The State of Information Visualization, 2016
eagereyes 2016-02-09
Oh hello, new year! I almost didn’t see you there! Lots of interesting things happened last year: Dear Data, deceptive visualization, storytelling research, new tools and ideas, etc. And this year is already shaping up to be quite strong, too.
Dear Data
Perhaps the most exciting project of 2015 was Dear Data by Giorgia Lupi and Stefanie Posavec. They are both designers, and they decided to collect data and send each other postcards with hand-drawn visualizations based on that every week. The topic is also a different one every week, and they’re often very personal. It’s a unique and very different project, with a lot of creativity in the ways data is displayed.
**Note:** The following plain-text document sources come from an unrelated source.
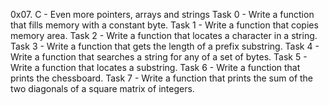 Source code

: 0x07. C - Even more pointers, arrays and strings
Task 0 - Write a function that fills memory with a constant byte.
Task 1 - Write a function that copies memory area.
Task 2 - Write a function that locates a character in a string.
Task 3 - Write a function that gets the length of a prefix substring.
Task 4 - Write a function that searches a string for any of a set of bytes.
Task 5 - Write a function that locates a substring.
Task 6 - Write a function that prints the chessboard.
Task 7 - Write a function that prints the sum of the two diagonals of a square matrix of integers.
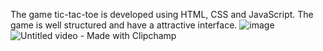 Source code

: The game tic-tac-toe is developed using HTML, CSS and JavaScript.
The game is well structured and have a attractive interface.
![image](https://github.com/durgesh7388k/tic-tac-toe/assets/77193746/a8a4886c-2621-48e1-841a-b07e90506d25)
![Untitled video - Made with Clipchamp](https://github.com/durgesh7388k/tic-tac-toe/assets/77193746/9b6060ff-c157-43e3-a24d-d1c315f7ee71)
Somewhat related, there was a great paper at EuroVis last year on data sketching, drawing data by hand. Tools are clearly helpful when dealing with data, but they also tend to shape the things people do with them – they make some things easier than others, and obviously always have limitations. Sketching allows for more thinking outside the box and more creativity.
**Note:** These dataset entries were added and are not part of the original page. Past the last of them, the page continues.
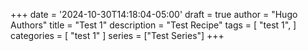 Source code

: +++
date = '2024-10-30T14:18:04-05:00'
draft = true
author = "Hugo Authors"
title = "Test 1"
description = "Test Recipe"
tags = [
    "test 1",
]
categories = [
    "test 1"
]
series = ["Test Series"]
+++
Peeking Outside Academic Vis
Academic visualization research can be trapped inside a bubble and not deal with issues people actually encounter out in the world. That is why I really liked the work on deceptive visualizations. It put some science behind issues that some people are aware of, but that so far have mostly been based on assumptions and hearsay. Do cropped bars mislead? Does inverting an axis make a difference? Is aspect ratio important?
The point was not so much that the results were surprising (for the most part, they weren’t), but that these things were actually tested rather than just stated as fact. It still amazes me how many things we simply take for granted in visualization without questioning them – and when we finally do, we find that they’re not based on actual research.
Along similar lines, Drew Skau and I looked at bar chart embellishments common in infographics and found that some of them aren’t that problematic – though some clearly are. Again, the point here being actual science rather than just assumptions.
The Birth and Death of Tools
One of the big issues in data visualization is cleaning data and wrangling it into a shape that can then be used in a visualization tool. Trifacta Wrangler is a great tool for that, and it’s free to use (with some size limitations, though they’re quite generous).
I recently heard somebody describe his work as “Living in the Hadleyverse” – a reference to Hadley Wickham and his untiring efforts to create better tools for both data analysis and visualization in R. Between ggplot, dplyr, and the up-and-coming ggvis, R is getting very powerful support to deal with large datasets, talk directly to databases, and create interactive visualizations for the web.
Sadly, last year also saw the death of Many Eyes. While not exactly a surprise after years of neglect, it did mean the end of the first really successful and widely used web-based visualization platforms. Many Eyes was not just a collection of tools, they were also ambitious about doing research and pushing the envelope on things like text visualization and figuring out user preferences. Alas, IBM did not seem to see the value and finally folded the project into Watson Analytics late last year.
In the process, they did release Brunel, a language for creating visualizations on the web based on the Grammar of Graphics. This had originally been developed as the new technology to power Many Eyes, under the name RAVE. I’m not sure if Brunel has any chance of catching on, given the popularity of D3. But it appears to be an interesting piece of technology.
Storytelling Research
I’m actually writing this while attending a seminar on Data-Driven Storytelling at Schloss Dagstuhl. There are 40 people here, with a good number of journalists and designers mixed into the usual group of academics. That such a seminar can happen is a sign that storytelling in visualization is here to stay.
This isn’t quite reflected in the papers at IEEE VIS or EuroVis yet, but I expect that to change this year. Oddly, the conference that had an entire session on storytelling last year was CHI – even though that is not a core visualization conference. The entire visualization track there was pretty strong.
I was one of the authors of the paper on ISOTYPE at CHI, and also the almost-published one on the connected scatterplot. I also wrote about presentation-oriented visualization techniques.
The Year Ahead
On the academic side, I expect to see a lot more work storytelling at the conferences, hopefully enough to finally get entire sessions. There is a lot of energy here at Dagstuhl right now, and many topics and issues to tackle. My hope is also that we can involve practitioners in this work more than we usually do.
A big driver of data visualization in the news will be the elections in the U.S. in November. There will be polls, predictions, lots of data-centric news stories, and just generally a fever pitch of data presentation. Exciting times!